### WHAT IS BEING ASKED
Match on the string "assigned" in the entries below and return every matching line.

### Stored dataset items
◆ ◆ ◆ ◆ ◆

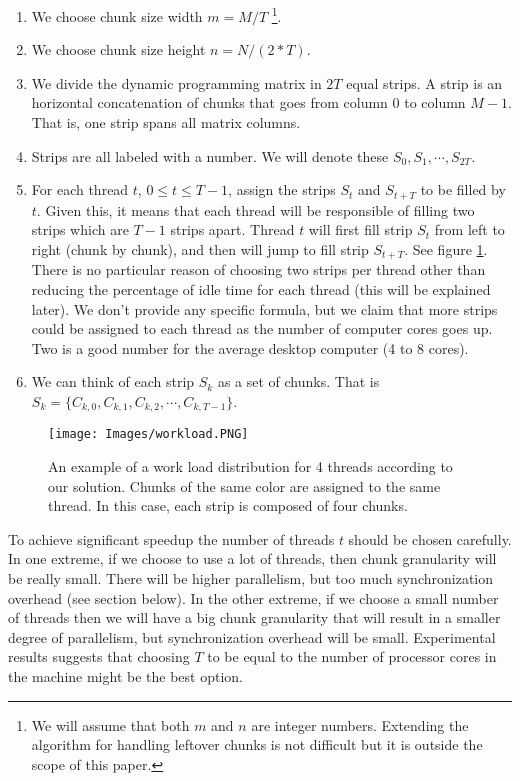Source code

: \documentclass[journal]{IEEEtran}
\begin{document}
\begin{enumerate}
    \item We choose chunk size width $m = M / T$ \footnote{We will assume that both $m$ and $n$ are integer numbers. Extending the algorithm for handling leftover chunks is not difficult but it is outside the scope of this paper.}.
    \item We choose chunk size height $n = N / (2 * T)$.
    \item We divide the dynamic programming matrix in $2T$ equal strips. A strip is an horizontal concatenation of chunks that goes from column $0$ to column $M - 1$. That is, one strip spans all matrix columns.
    \item Strips are all labeled with a number. We will denote these $S_0, S_1, \cdots, S_{2T}$.
    \item For each thread $t$, $0 \leq t \leq T-1$, assign the strips $S_t$ and $S_{t + T}$ to be filled by $t$. Given this, it means that each thread will be responsible of filling two strips which are $T-1$ strips apart. Thread $t$ will first fill strip $S_t$ from left to right (chunk by chunk), and then will jump to fill strip $S_{t + T}$. See figure \ref{exec}. There is no particular reason of choosing two strips per thread other than reducing the percentage of idle time for each thread (this will be explained later). We don't provide any specific formula, but we claim that more strips could be assigned to each thread as the number of computer cores goes up. Two is a good number for the average desktop computer (4 to 8 cores).  
    \item We can think of each strip $S_k$ as a set of chunks. That is $S_k = \{ C_{k, 0}, C_{k, 1}, C_{k,2}, \cdots, C_{k,T-1}\}$. 
\end{enumerate}

\begin{figure}[h]
  \begin{center}
    \texttt{[image: Images/workload.PNG]}
  \end{center}
  \caption{An example of a work load distribution for 4 threads according to our solution. Chunks of the same color are assigned to the same thread. In this case, each strip is composed of four chunks.}
  \label{exec}
\end{figure}

To achieve significant speedup the number of threads $t$ should be chosen carefully. In one extreme, if we choose to use a lot of threads, then chunk granularity will be really small. There will be higher parallelism, but too much synchronization overhead (see section below). In the other extreme, if we choose a small number of threads then we will have a big chunk granularity that will result in a smaller degree of parallelism, but synchronization overhead will be small. Experimental results suggests that choosing $T$ to be equal to the number of processor cores in the machine might be the best option. 
\end{document}
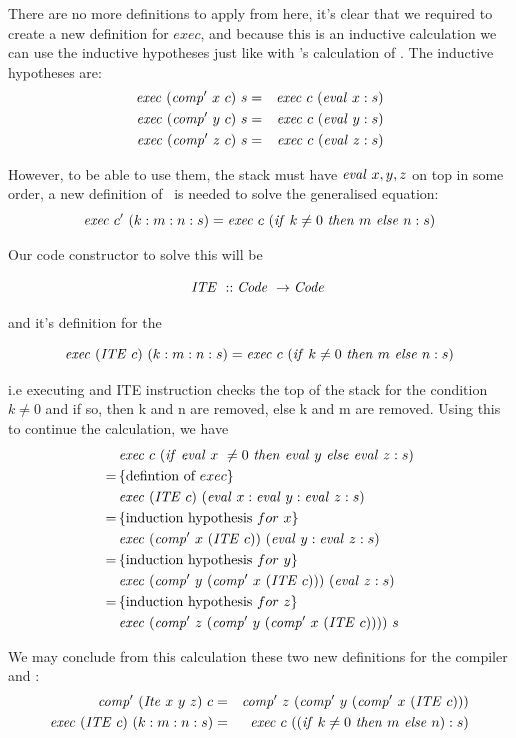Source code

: \documentclass {article}
\begin{document}
There are no more definitions to apply from here,
it's clear that we required to
create a new definition for $exec$,
and because this is an inductive calculation
we can use the inductive hypotheses
just like with \BH's calculation of \add.
The inductive hypotheses are:
\begin{eqnarray*}
	\mathit{exec\ } (\mathit{comp'\ }  x\ c)\ s &=& \mathit{exec\ } c\ (\mathit{eval\ } x:s) \\
	\mathit{exec\ } (\mathit{comp'\ }  y\ c)\ s &=& \mathit{exec\ } c\ (\mathit{eval\ } y:s) \\
	\mathit{exec\ } (\mathit{comp'\ }  z\ c)\ s &=& \mathit{exec\ } c\ (\mathit{eval\ } z:s)
\end{eqnarray*}

However, to be able to use them,
the stack must have 
$\mathit{eval\ } x,y,z$ on top in some order,
a new definition of \exec\ is needed to 
solve the generalised equation:
\[ \mathit{exec\ } c'\ (k:m:n:s) 
	= \mathit{exec\ } c\ (\mathit{if\ } k \not= 0\ \mathit{then\ } m\ \mathit{else\ }  n : s)\]

Our code constructor to solve this will be

\newcommand{\ITEt}{\textit{ITE}}
\newcommand{\ITE}{\mathit{ITE\ }}

	\[ \ITE :: \Code \rightarrow \Code \]

and it's definition for the \vm

	\[ \Exec (\ITE c)\ (k:m:n:s) 
		= \Exec c\ (\ifff k \not= 0\ \tthen m\ \eelse n:s) \]

i.e executing and ITE instruction
checks the top of the stack for the condition $k \not= 0$
and if so, then k and n are removed,
else k and m are removed.
Using this to continue the calculation, we have
\begin{align*}
	&\Exec c\ (\ifff \evalf  x\ \not= 0\ \tthen \evalf  y\ \eelse \evalf  z :s) \\
	=\, & \{\mbox{defintion of}\ exec\} \\
	&\Exec (\ITE c)\ (\evalf  x:\evalf  y:\evalf  z:s) \\
	=\, & \{\mbox{induction hypothesis}\ for\ x\} \\
	&\Exec (\Compp  x\ (\ITE c))\ (\evalf  y:\evalf  z:s) \\
	=\, & \{\mbox{induction hypothesis}\ for\ y\} \\
	&\Exec (\Compp  y\ (\Compp  x\ (\ITE c)))\ (\evalf  z:s) \\
	=\, & \{\mbox{induction hypothesis}\ for\ z\} \\
	&\Exec (\Compp  z\ (\Compp  y\ (\Compp  x\ (\ITE c))))\ s
\end{align*}

We may conclude from this calculation these two new definitions
for the compiler and \vm: 
\begin{eqnarray}
	\Compp  (\Ite x\ y\ z)\ c &=&  \Compp  z\ (\Compp  y\ (\Compp  x\ (\ITE c))) \label{compite}\\
	\Exec (\ITE c)\ (k:m:n:s) &=& \Exec c\ ((\ifff k \not= 0\ \tthen m\ \eelse n):s) \label{execite}
\end{eqnarray}
\end{document}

◆ ◆ ◆ ◆ ◆

### YOUR RESPONSE
    \item For each thread $t$, $0 \leq t \leq T-1$, assign the strips $S_t$ and $S_{t + T}$ to be filled by $t$. Given this, it means that each thread will be responsible of filling two strips which are $T-1$ strips apart. Thread $t$ will first fill strip $S_t$ from left to right (chunk by chunk), and then will jump to fill strip $S_{t + T}$. See figure \ref{exec}. There is no particular reason of choosing two strips per thread other than reducing the percentage of idle time for each thread (this will be explained later). We don't provide any specific formula, but we claim that more strips could be assigned to each thread as the number of computer cores goes up. Two is a good number for the average desktop computer (4 to 8 cores).  
  \caption{An example of a work load distribution for 4 threads according to our solution. Chunks of the same color are assigned to the same thread. In this case, each strip is composed of four chunks.}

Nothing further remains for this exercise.